_PROVIDED DATA:_
**********

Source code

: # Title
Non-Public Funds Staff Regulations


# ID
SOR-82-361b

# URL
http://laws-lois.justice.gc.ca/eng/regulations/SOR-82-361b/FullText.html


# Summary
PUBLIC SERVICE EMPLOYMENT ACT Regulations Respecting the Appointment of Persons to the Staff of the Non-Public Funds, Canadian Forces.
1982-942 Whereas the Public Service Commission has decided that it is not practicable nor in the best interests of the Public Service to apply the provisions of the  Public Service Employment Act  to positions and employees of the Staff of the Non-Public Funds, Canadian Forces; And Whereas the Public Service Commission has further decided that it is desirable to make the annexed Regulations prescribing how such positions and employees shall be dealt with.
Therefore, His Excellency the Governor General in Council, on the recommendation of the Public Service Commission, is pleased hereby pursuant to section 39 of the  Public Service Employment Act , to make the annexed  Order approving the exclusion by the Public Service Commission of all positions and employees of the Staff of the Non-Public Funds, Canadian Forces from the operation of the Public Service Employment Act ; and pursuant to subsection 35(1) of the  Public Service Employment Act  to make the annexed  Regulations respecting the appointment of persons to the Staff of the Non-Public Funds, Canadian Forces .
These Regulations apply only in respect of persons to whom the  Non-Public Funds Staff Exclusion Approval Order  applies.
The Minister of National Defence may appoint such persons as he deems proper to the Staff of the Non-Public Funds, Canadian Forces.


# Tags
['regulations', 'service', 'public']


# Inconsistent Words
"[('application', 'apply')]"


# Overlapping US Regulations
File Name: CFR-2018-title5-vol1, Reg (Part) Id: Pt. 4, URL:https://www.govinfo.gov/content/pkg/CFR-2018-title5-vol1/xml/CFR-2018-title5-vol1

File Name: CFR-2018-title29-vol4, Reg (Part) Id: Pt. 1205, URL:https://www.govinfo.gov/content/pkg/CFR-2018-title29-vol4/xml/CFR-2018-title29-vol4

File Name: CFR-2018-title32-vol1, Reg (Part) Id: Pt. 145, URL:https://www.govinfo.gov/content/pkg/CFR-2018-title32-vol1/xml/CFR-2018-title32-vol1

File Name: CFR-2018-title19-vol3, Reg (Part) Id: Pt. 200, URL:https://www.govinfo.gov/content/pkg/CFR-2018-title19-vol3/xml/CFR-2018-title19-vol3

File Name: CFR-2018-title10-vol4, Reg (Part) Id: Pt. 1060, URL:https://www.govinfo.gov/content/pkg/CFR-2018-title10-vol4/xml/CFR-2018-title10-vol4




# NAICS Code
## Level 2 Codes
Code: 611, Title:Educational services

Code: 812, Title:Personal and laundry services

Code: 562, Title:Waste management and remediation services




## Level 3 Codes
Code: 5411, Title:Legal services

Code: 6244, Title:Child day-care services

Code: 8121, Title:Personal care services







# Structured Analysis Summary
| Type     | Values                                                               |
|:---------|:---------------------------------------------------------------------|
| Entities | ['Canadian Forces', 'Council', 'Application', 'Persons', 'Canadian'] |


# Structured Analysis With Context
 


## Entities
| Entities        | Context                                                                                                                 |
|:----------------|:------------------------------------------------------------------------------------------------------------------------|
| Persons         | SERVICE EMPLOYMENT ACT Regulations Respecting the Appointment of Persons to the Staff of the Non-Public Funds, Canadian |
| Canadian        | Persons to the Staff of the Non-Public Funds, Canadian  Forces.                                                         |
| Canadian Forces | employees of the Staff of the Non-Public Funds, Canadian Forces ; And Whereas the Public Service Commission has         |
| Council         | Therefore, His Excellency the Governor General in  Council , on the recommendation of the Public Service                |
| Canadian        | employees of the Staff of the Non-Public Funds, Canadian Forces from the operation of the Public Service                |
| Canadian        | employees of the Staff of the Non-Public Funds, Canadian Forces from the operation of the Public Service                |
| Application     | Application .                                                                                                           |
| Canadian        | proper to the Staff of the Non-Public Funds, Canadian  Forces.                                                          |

**********

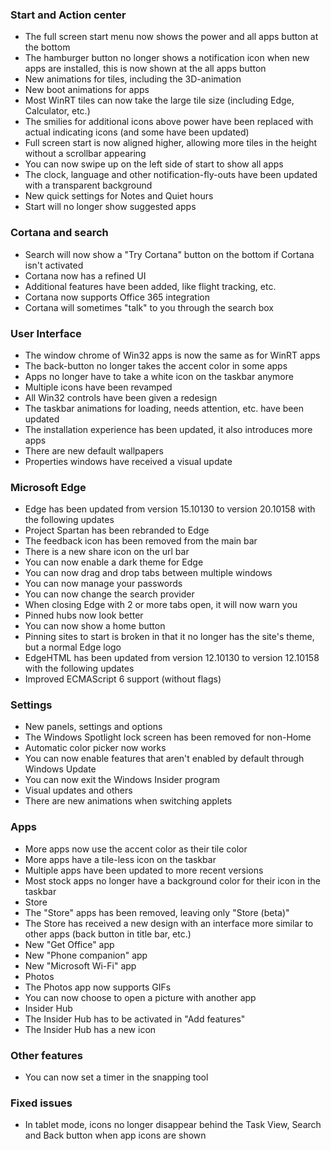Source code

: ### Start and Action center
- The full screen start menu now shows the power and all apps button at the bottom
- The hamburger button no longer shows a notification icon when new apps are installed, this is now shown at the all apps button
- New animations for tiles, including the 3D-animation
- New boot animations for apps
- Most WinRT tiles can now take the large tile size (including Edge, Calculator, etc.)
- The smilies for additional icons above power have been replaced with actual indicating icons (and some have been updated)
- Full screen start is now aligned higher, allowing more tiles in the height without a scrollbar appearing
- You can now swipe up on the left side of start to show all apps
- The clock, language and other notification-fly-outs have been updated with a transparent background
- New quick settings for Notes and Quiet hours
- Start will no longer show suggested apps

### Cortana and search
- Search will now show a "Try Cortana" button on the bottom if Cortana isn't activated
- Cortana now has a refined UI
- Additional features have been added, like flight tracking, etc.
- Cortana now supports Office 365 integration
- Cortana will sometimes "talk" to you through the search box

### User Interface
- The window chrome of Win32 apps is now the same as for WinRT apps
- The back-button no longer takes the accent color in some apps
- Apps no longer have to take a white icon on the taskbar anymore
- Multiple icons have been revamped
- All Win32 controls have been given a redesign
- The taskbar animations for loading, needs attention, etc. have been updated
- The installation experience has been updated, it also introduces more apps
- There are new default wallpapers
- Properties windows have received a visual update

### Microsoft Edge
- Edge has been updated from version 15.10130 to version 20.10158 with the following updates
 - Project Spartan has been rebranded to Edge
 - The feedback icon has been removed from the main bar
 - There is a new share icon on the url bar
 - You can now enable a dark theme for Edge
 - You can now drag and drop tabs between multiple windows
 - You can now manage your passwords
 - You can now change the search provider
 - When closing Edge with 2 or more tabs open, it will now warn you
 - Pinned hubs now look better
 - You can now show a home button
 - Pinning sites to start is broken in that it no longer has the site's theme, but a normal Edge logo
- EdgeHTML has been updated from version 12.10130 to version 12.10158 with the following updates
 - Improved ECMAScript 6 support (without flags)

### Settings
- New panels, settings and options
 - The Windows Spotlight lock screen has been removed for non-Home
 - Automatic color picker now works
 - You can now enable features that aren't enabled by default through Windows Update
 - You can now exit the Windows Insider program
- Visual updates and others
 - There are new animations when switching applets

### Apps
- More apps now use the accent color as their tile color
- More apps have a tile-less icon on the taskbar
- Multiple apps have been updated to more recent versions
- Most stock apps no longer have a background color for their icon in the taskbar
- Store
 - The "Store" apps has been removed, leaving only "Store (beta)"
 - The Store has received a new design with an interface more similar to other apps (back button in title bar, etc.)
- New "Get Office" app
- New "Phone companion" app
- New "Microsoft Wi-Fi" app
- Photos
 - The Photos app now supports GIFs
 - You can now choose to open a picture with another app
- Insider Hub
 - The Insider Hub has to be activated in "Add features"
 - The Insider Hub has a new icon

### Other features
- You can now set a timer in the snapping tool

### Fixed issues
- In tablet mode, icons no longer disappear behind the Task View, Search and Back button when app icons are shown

**********

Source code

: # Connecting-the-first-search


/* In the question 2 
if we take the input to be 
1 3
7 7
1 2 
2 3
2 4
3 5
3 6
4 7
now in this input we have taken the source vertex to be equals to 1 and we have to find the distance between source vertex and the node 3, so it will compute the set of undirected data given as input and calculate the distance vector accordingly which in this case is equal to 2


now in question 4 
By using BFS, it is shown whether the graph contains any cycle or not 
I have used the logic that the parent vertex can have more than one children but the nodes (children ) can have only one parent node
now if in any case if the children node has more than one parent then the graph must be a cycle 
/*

**********

_REQUIRED ACTION:_ Where the material contains a line with "removed", return that line.

_RESULT OF THE TASK:_
 - The feedback icon has been removed from the main bar
 - The Windows Spotlight lock screen has been removed for non-Home
 - The "Store" apps has been removed, leaving only "Store (beta)"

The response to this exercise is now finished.